This is the issue many firms run into. They shoehorn the wrong compensation model into an incompatible environment.
The results are devastating.
Employees reject the new norms. Firms lose top tier talent to competitors and partners rebel against new mandates put in place by management.
Understanding is 70 percent of the work.
When you know your firm and your team finding and implementing the right model is simple and straightforward. There are really only two steps you’ll need to follow.
- Change the culture, personality and values of your firm.
- Choose the compensation model that fits the culture, personality and values of your firm.
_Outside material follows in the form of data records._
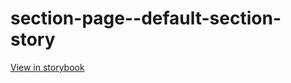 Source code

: # section-page--default-section-story

[View in storybook](https://raw.githack.com/Independent-Digital-News-and-Media-Ltd/standard-pwamp-sb/PR-389-sb/index.html?path=/story/section-page--default-section-story) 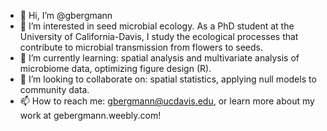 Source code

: - 👋 Hi, I’m @gbergmann
- 👀 I’m interested in seed microbial ecology. As a PhD student at the University of California-Davis, I study the ecological processes that contribute to microbial transmission from flowers to seeds. 
- 🌱 I’m currently learning: spatial analysis and multivariate analysis of microbiome data, optimizing figure design (R). 
- 💞️ I’m looking to collaborate on: spatial statistics, applying null models to community data. 
- 📫 How to reach me: gbergmann@ucdavis.edu, or learn more about my work at gebergmann.weebly.com!

<!---
gbergmann/gbergmann is a ✨ special ✨ repository because its `README.md` (this file) appears on your GitHub profile.
You can click the Preview link to take a look at your changes.
--->
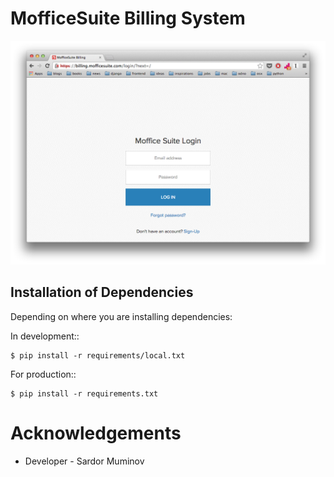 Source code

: MofficeSuite Billing System
===========================

![image](/login.png)

Installation of Dependencies
----------------------------

Depending on where you are installing dependencies:

In development::

    $ pip install -r requirements/local.txt

For production::

    $ pip install -r requirements.txt


Acknowledgements
================

- Developer - Sardor Muminov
See why understanding is 70 percent of the work?
It’s perfect, then!
Not quite. There are a few basic truths you’ll need to remember, regardless of the compensation model you choose.
- Some of your employees and partners will be unhappy regardless of what you choose to do
- Tie your compensation model to your firm’s identity and meeting goals become easy
- Give your team the opportunity to buy-in (even if they don’t have control) and acceptance rates go up
- Attempt to force, bully or tyrannize your team and attrition rates skyrocket. Include those who are affected by the change
- Make these changes simple, easy and enjoyable to increase widespread adoption
See the difference?
This is how you transition to a new compensation model
The prerequisite steps for a successful transition?
The implementation steps you’ll need to follow to transition to a new compensation model successfully?
Matchmaking (or change if you’re unhappy with the environment in your firm).
This is how you do it.
Many large firms make a common yet understandable mistake. Leadership decides to make a radical, firm-wide change without meeting the necessary prerequisites first.
Why shake things up unnecessarily?
Follow the simple, two-step process we’ve outlined and you’ll have the know-how you need to make important fundamental changes to your firm’s compensation model.